**Records excerpted from a collection**.
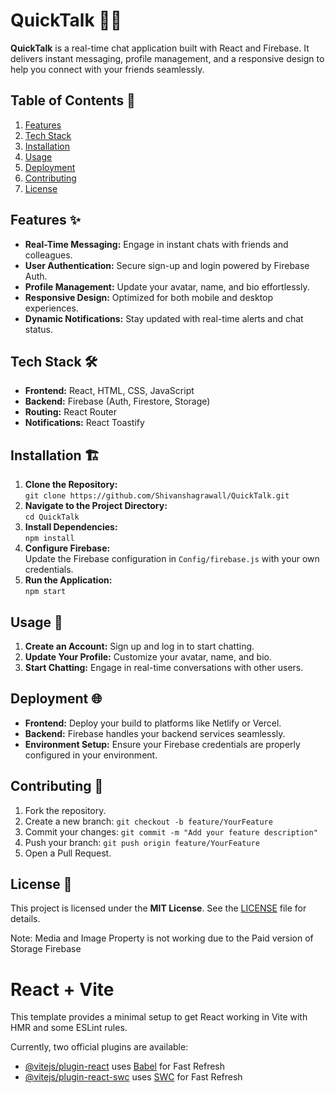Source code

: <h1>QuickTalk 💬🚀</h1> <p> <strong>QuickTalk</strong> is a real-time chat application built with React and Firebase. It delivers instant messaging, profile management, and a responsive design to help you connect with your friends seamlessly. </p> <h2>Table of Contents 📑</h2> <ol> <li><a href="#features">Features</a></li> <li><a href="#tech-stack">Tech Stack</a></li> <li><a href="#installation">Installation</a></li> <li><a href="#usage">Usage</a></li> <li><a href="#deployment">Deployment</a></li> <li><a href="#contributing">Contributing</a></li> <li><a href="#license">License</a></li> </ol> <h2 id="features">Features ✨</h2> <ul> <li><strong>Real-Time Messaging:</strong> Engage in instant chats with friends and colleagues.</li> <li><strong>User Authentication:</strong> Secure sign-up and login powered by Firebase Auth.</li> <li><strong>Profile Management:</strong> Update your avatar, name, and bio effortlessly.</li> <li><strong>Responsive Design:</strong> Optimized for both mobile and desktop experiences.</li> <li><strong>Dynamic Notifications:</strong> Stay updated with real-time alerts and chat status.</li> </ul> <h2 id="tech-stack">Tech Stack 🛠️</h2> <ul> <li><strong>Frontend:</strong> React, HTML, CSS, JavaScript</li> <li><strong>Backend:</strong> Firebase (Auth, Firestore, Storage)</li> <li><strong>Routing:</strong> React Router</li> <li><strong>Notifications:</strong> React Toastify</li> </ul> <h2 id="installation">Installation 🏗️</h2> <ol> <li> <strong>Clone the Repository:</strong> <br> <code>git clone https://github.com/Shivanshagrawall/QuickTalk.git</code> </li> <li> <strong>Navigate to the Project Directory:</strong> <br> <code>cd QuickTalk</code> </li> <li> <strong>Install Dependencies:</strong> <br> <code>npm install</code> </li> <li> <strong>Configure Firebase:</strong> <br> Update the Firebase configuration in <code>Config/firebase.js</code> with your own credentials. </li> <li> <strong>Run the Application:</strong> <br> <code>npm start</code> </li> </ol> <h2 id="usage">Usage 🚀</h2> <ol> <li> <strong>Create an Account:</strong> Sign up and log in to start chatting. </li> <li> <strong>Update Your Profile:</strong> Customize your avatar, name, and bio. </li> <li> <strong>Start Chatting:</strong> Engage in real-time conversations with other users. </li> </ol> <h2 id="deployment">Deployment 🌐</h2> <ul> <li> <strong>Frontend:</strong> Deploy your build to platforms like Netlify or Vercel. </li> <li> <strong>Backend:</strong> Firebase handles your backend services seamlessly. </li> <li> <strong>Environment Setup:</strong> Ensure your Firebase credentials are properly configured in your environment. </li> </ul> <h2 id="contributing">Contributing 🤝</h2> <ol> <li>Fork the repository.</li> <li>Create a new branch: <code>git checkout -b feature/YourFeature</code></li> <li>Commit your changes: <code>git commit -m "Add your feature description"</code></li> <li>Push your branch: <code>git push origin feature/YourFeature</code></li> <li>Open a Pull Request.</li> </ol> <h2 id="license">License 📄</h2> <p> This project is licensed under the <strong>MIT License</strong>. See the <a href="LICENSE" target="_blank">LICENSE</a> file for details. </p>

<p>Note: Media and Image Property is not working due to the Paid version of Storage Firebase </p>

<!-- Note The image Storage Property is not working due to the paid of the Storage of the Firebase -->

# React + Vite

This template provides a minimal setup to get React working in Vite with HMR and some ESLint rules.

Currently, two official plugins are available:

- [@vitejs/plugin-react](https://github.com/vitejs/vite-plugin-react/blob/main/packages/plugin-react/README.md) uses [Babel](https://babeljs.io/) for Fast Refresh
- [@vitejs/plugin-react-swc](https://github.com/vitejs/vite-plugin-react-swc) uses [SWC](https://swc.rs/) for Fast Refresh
---
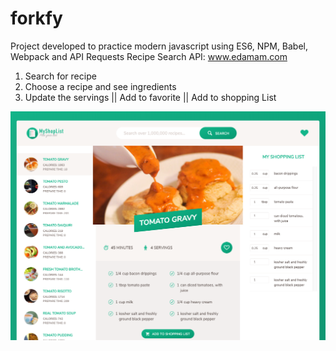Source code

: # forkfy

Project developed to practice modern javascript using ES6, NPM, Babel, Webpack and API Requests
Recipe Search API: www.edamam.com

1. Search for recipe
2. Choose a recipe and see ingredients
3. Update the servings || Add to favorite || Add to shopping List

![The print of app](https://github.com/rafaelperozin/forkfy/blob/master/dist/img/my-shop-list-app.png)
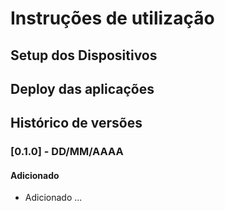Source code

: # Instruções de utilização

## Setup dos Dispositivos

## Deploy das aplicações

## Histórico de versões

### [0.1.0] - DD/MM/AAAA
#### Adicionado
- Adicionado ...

**TASK INSTRUCTIONS**.
Out of the records above, pull the lines that include the word "Search".

**ANSWER SECTION**.
Recipe Search API: www.edamam.com
1. Search for recipe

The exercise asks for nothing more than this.